Vous avez compris? C’est qu’on vous l’a mal expliqué

S’il y a une chose contre laquelle les Français sont massivement vaccinés, c’est la langue de bois. Or, le couple dirigeant de l’exécutif la pratique à grande échelle, piégé par ses rodomontades. Résumons, pour celles et ceux qui y auraient perdu leur vaccin: fin janvier, le président de la République fait le pari (le garçon s’avoue joueur) de ne pas reconfiner le pays et de juguler la pandémie. «Vous pouvez le faire?» Deux mois plus tard, il n’a pas pu.
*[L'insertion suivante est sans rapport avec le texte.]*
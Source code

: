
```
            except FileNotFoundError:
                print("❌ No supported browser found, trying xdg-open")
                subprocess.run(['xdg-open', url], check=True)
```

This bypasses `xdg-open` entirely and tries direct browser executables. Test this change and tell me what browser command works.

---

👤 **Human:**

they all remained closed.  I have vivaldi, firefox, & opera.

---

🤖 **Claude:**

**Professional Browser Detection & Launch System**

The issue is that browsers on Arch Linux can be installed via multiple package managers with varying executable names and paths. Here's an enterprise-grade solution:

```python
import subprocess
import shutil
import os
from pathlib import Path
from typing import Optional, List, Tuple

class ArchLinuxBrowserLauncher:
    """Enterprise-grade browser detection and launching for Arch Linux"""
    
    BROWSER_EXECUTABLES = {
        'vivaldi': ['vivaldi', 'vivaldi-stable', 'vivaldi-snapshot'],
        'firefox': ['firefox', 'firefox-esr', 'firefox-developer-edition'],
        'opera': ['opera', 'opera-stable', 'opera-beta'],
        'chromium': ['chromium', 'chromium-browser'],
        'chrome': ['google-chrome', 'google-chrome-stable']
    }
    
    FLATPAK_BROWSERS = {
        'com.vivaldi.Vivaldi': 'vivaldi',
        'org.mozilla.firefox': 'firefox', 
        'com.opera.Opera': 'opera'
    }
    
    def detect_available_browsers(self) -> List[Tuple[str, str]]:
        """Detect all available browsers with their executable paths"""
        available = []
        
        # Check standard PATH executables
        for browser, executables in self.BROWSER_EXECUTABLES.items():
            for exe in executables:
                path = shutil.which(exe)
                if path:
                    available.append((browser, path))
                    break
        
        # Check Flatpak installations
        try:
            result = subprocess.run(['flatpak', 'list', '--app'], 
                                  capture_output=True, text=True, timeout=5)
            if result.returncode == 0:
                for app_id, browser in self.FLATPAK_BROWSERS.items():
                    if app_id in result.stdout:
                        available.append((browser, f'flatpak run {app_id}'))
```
Jean Castex se retrouve alors chargé de la mission délicate d’annoncer que le fameux pari présidentiel est perdu, sans pouvoir – loyauté ministérielle oblige – désavouer publiquement le Sâr. D’autant que la grogne et le désordre menacent ; comment, pour ne pas ajouter de l’huile sur le feu, dire la vérité en la rendant présentable? Le Premier ministre avait le choix entre plusieurs répertoires, en s’inspirant de phrases célèbres dues à ses prédécesseurs. Il pouvait, par exemple, essayer une raffarinade (« Ce n’est pas la Covid qui gouverne ») ; miser sur la sympathie de l’aveu désespéré jospinien («Contre la Covid, l’État ne peut pas tout»); voire utiliser le quasi-surréalisme balladurien («Je ne fais pas de promesses, mais je les tiens»). Mais – c’est tout à son honneur – l’homme n’a pas voulu rejoindre la cohorte des plagiaires et a tenu à se montrer créatif, dans les limites imparties par l’Élysée.